More like a snapshot than a panorama #nlpoli

Last week, a group called Samara released the results of its research on Canadians and politics.  Democracy 360 they called it.

The media locally covered it, if for no other reason than it showed that Newfoundlanders and Labradorians trailed the country in things like donations to political parties.  Didn’t fit our perception that we all love our politics, some reporters said.

One of the news stories went to Memorial University and talked to students. Results are shocking said one student politician. Students are really politically engaged, apparently.  They talk about politics a lot.

Democracy 360 and the coverage of it are more good examples example of why it pays to look at the details to find out what is going on.

Take the university students, for example.  Memorial University students aren’t that involved, engaged or active in politics.  Only 10% of them turned out for the recent student union elections, according to a story in The Muse. All that talk about how politically aware and involved MUN students are is just…well…errr… talk.

That’s pretty much the same thing for politics in general in this province.  Perception is one thing.  Reality is quite something else.

And it’s the same thing for this Samara research as well.  It isn’t about politics generally in the country and each of the provinces.  Quite the opposite.  They did online interviews with about 2,400 people to talk about federal politics.  That will give you are fairly reliable look at the whole country. By the time you get to Newfoundland and Labrador, you would be looking at a few hundred at best. Then you’d have to look at those few hundred to see how those people spread across the province or how the sample looked for age, income,  sex, and the rest.  By the time you get to the provincial level,  the information you get from your respondents might not be quite as representative of the province as a whole as the big sample is of the country.

Voter Turnout

Anyone who has studied local politics can tell you that there is a very obvious difference in Newfoundland and Labrador between federal and provincial politics.  Take turnout at elections, for example.   Alex Marland had a tidy little table in a 2009 paper in Newfoundland and Labrador Studies on voter participation. Turnout in federal elections has been typically quite low compared to the rest of the country.

marland - turnout

The turn-out in 2011 was about 53% in Newfoundland Labrador. With the exception of a couple of elections in the late 1950s,  53% is not radically lower than it has been recently.

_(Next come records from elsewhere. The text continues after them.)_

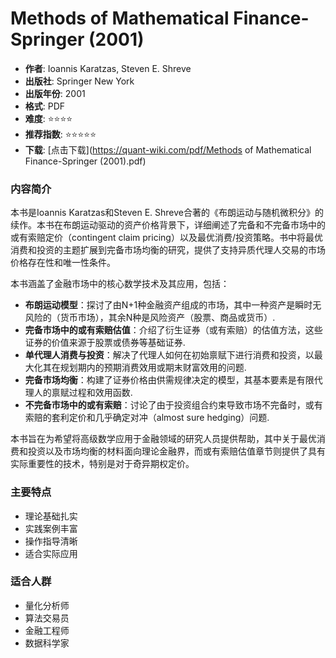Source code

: # Methods of Mathematical Finance-Springer (2001)

- **作者**: Ioannis Karatzas, Steven E. Shreve
- **出版社**: Springer New York
- **出版年份**: 2001
- **格式**: PDF
- **难度**: ⭐⭐⭐⭐
- **推荐指数**: ⭐⭐⭐⭐⭐
- **下载**: [点击下载](https://quant-wiki.com/pdf/Methods of Mathematical Finance-Springer (2001).pdf)

### 内容简介

本书是Ioannis Karatzas和Steven E. Shreve合著的《布朗运动与随机微积分》的续作。本书在布朗运动驱动的资产价格背景下，详细阐述了完备和不完备市场中的或有索赔定价（contingent claim pricing）以及最优消费/投资策略。书中将最优消费和投资的主题扩展到完备市场均衡的研究，提供了支持异质代理人交易的市场价格存在性和唯一性条件。

本书涵盖了金融市场中的核心数学技术及其应用，包括：
*   **布朗运动模型**：探讨了由N+1种金融资产组成的市场，其中一种资产是瞬时无风险的（货币市场），其余N种是风险资产（股票、商品或货币）.
*   **完备市场中的或有索赔估值**：介绍了衍生证券（或有索赔）的估值方法，这些证券的价值来源于股票或债券等基础证券.
*   **单代理人消费与投资**：解决了代理人如何在初始禀赋下进行消费和投资，以最大化其在规划期内的预期消费效用或期末财富效用的问题.
*   **完备市场均衡**：构建了证券价格由供需规律决定的模型，其基本要素是有限代理人的禀赋过程和效用函数.
*   **不完备市场中的或有索赔**：讨论了由于投资组合约束导致市场不完备时，或有索赔的套利定价和几乎确定对冲（almost sure hedging）问题.

本书旨在为希望将高级数学应用于金融领域的研究人员提供帮助，其中关于最优消费和投资以及市场均衡的材料面向理论金融界，而或有索赔估值章节则提供了具有实际重要性的技术，特别是对于奇异期权定价。

### 主要特点

- 理论基础扎实
- 实践案例丰富
- 操作指导清晰
- 适合实际应用

### 适合人群

- 量化分析师
- 算法交易员
- 金融工程师
- 数据科学家
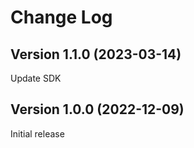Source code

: # Change Log

## Version 1.1.0 (2023-03-14)

Update SDK

## Version 1.0.0 (2022-12-09)

Initial release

Provincially, the turnout is quite different. 

Election

 Turnout

1949

95.5

1951

75

1956

62

1959

69

1962

58.6

1966

62

1971

88

1972

79

1975

72.7

1979

73.5

1982

70

1985

77

1989

79.3

1993

83.6

1996

74.3

1999

69.5

2003

72.5

2007

61.2

2011

58.3

Bit of a difference, eh?

Historically,  people in this province have been more attuned to provincial politics than federal politics.  They turn out in droves for provincial campaigns.

Money

According to Samara 10% of the people they interviewed from this province gave money to a federal political party. That actually fits with experience in provincial politics.  As labradore pointed out in 2011, there are districts in this province where no one made a political contribution to any of the provincial political parties.  Well, no one except the incumbent politician who made what was basically a token donation to the party he or she represented.

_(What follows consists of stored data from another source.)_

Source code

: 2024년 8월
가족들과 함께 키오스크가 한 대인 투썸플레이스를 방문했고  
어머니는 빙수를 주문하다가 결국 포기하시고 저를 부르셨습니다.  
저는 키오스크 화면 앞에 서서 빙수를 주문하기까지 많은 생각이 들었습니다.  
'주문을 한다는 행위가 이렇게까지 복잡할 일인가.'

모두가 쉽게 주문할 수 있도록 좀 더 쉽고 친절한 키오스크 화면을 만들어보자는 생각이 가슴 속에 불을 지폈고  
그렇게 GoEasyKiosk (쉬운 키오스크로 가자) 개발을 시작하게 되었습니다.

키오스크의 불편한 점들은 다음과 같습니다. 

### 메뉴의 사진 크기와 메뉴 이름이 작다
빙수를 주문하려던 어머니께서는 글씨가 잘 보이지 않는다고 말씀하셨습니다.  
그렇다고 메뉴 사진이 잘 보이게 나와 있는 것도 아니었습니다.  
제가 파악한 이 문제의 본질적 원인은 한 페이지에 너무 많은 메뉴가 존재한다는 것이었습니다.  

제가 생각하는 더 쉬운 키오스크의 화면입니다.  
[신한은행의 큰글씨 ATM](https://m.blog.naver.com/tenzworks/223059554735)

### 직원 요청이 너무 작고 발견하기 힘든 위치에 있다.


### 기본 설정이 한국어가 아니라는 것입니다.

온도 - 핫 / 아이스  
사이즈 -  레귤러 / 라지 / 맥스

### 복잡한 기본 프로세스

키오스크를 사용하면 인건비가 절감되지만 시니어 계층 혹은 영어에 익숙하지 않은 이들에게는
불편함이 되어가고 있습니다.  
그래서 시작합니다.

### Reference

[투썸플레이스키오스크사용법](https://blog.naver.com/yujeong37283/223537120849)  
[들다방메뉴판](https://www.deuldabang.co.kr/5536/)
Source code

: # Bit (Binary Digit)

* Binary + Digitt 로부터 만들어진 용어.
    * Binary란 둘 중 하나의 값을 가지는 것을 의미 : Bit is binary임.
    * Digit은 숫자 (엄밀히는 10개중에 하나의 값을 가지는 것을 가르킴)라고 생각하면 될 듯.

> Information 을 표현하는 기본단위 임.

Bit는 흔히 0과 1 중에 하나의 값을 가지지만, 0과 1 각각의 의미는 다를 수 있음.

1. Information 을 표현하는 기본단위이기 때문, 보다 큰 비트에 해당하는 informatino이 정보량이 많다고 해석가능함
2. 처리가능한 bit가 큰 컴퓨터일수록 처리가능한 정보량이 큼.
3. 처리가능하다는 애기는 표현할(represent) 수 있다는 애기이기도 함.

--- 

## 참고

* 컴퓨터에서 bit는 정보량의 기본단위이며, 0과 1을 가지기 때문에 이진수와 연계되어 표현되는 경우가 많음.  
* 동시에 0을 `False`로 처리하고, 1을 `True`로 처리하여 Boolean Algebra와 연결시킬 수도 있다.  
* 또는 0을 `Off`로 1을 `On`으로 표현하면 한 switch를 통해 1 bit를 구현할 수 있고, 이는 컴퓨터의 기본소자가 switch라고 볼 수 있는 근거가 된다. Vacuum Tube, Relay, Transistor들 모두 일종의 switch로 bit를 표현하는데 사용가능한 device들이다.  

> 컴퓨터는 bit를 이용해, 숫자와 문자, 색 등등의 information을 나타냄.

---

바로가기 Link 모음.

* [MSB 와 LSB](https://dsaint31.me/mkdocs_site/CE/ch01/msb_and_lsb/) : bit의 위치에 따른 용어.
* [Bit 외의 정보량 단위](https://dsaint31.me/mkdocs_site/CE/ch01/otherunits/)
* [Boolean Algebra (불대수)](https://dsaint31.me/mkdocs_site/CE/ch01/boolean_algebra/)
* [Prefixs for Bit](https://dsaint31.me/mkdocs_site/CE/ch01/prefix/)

labradore found much the same thing when he got his hands on the 2011 election financial numbers:

  • “Personal donations accounted for just 21.2% of PC candidates' revenues. The personal contribution amount was up slightly to $172,000 (from $160,000 in 2007), but personal donations to the PCs continue to slide as a share of their total, as it has in every election since 1996. For the first time since 1999, personal donations to the PCs represented a plurality of all personal donations to all candidates — 49%, vs 31% for the Liberal candidates and 20% for the Dippers.
  • Personal donations to the Liberals rose from $91,000 in 2007 to $107,000 in 2011, and was virtually unchanged as a share of Liberal candidates' intake (39%, down from 40%).
  • The NDP was the big gainer in the personal donations sweeps, up to almost $72,000 from just $17,000 in 2007. In fact, individual donations to the NDP in 2011 were more than in the previous four elections combined. Individual donations to the NDP, at 20% of the total personal donations, was that party's highest on record, never having hit a double-digit share in any previous election.”

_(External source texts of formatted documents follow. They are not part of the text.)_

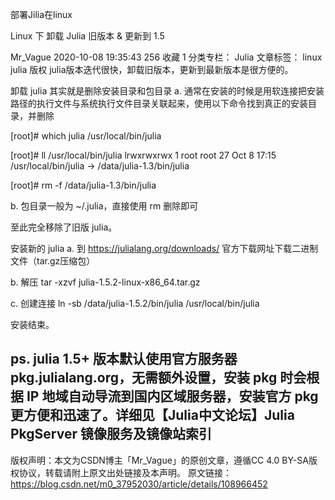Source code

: 

部署Jilia在linux





Linux 下 卸载 Julia 旧版本 & 更新到 1.5

Mr_Vague 2020-10-08 19:35:43   256   收藏 1
分类专栏： Julia 文章标签： linux julia
版权
julia版本迭代很快，卸载旧版本，更新到最新版本是很方便的。

卸载 julia 其实就是删除安装目录和包目录
a. 通常在安装的时候是用软连接把安装路径的执行文件与系统执行文件目录关联起来，使用以下命令找到真正的安装目录，并删除

[root]# which julia
/usr/local/bin/julia

[root]# ll /usr/local/bin/julia
lrwxrwxrwx 1 root root 27 Oct  8 17:15 /usr/local/bin/julia -> /data/julia-1.3/bin/julia

[root]# rm -f /data/julia-1.3/bin/julia

b. 包目录一般为 ~/.julia，直接使用 rm 删除即可

至此完全移除了旧版 julia。

安装新的 julia
a. 到 https://julialang.org/downloads/ 官方下载网址下载二进制文件（tar.gz压缩包）

b. 解压 tar -xzvf julia-1.5.2-linux-x86_64.tar.gz

c. 创建连接 ln -sb /data/julia-1.5.2/bin/julia /usr/local/bin/julia

安装结束。

ps.
julia 1.5+ 版本默认使用官方服务器 pkg.julialang.org，无需额外设置，安装 pkg 时会根据 IP 地域自动导流到国内区域服务器，安装官方 pkg 更方便和迅速了。详细见【Julia中文论坛】Julia PkgServer 镜像服务及镜像站索引
------------------------------------------------
版权声明：本文为CSDN博主「Mr_Vague」的原创文章，遵循CC 4.0 BY-SA版权协议，转载请附上原文出处链接及本声明。
原文链接：https://blog.csdn.net/m0_37952030/article/details/108966452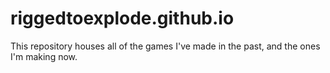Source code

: # riggedtoexplode.github.io

This repository houses all of the games I've made in the past, and the ones I'm making now.
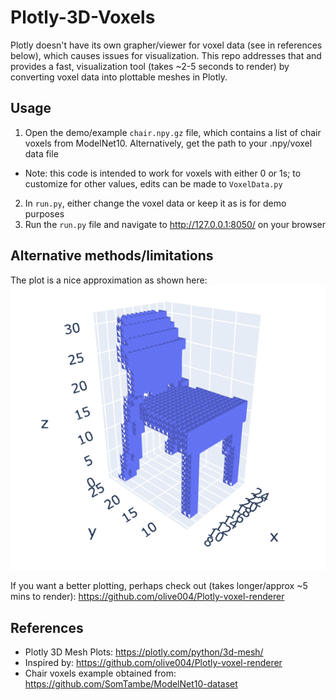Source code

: # Plotly-3D-Voxels

Plotly doesn't have its own grapher/viewer for voxel data (see in references below), which causes issues for visualization. This repo addresses that and provides a fast, visualization tool (takes ~2-5 seconds to render) by converting voxel data into plottable meshes in Plotly.

## Usage

1. Open the demo/example `chair.npy.gz` file, which contains a list of chair voxels from ModelNet10. Alternatively, get the path to your .npy/voxel data file
- Note: this code is intended to work for voxels with either 0 or 1s; to customize for other values, edits can be made to `VoxelData.py`
2. In `run.py`, either change the voxel data or keep it as is for demo purposes
3. Run the `run.py` file and navigate to http://127.0.0.1:8050/ on your browser

## Alternative methods/limitations

The plot is a nice approximation as shown here:
![Alt text](example.png?raw=true "Chair")

If you want a better plotting, perhaps check out (takes longer/approx ~5 mins to render): https://github.com/olive004/Plotly-voxel-renderer

## References

- Plotly 3D Mesh Plots: https://plotly.com/python/3d-mesh/
- Inspired by: https://github.com/olive004/Plotly-voxel-renderer
- Chair voxels example obtained from: https://github.com/SomTambe/ModelNet10-dataset
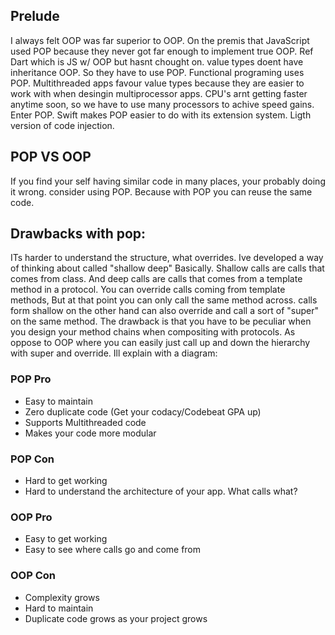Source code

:## Prelude
I always felt OOP was far superior to OOP. On the premis that JavaScript used POP because they never got far enough to implement true OOP. Ref Dart which is JS w/ OOP but hasnt chought on. value types doent have inheritance OOP. So they have to use POP. Functional programing uses POP. Multithreaded apps favour value types because they are easier to work with when desingin multiprocessor apps. CPU's arnt getting faster anytime soon, so we have to use many processors to achive speed gains. Enter POP. Swift makes POP easier to do with its extension system. Ligth version of code injection. 

## POP VS OOP
If you find your self having similar code in many places, your probably doing it wrong. consider using POP. Because with POP you can reuse the same code. 

## Drawbacks with pop:
ITs harder to understand the structure, what overrides. Ive developed a way of thinking about called "shallow deep" Basically. Shallow calls are calls that comes from class. And deep calls are calls that comes from a template method in a protocol. You can override calls coming from template methods, But at that point you can only call the same method across. calls form shallow on the other hand can also override and call a sort of "super" on the same method. The drawback is that you have to be peculiar when you design your method chains when compositing with protocols. As oppose to OOP where you can easily just call up and down the hierarchy with super and override. Ill explain with a diagram:



### POP Pro
- Easy to maintain
- Zero duplicate code (Get your codacy/Codebeat GPA up)
- Supports Multithreaded code
- Makes your code more modular

### POP Con
- Hard to get working
- Hard to understand the architecture of your app. What calls what?

### OOP Pro
- Easy to get working
- Easy to see where calls go and come from

### OOP Con
- Complexity grows
- Hard to maintain
- Duplicate code grows as your project grows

Go back and look at labradore’s work on political donations – there’s quite a bit of it -  and you’ll see lots of useful things. One of them is that individual donations are far lower in this province than the corporate ones. He’s done a neat comparison between Newfoundland and Labrador and Nova Scotia. 

There are two things to note about money and politics in Newfoundland and Labrador.

First, the federal system bans corporate donations. Only individuals can contribute and there’s a cap on contributions. The provincial numbers tell us that the federal elections rules aren’t skewing the local record on individual donations. 

What Samara found isn’t the least bit surprising.  It’s consistent with the tendency of people here to look locally before looking federally.  It also likely reflects the basic idea that Newfoundlanders and Labradorians are more used to be governed that looking on themselves as the governors.

Second, the provincial corporate donations include a bunch of money that is actually from individuals.That’s especially true of small businesses or professional corporations.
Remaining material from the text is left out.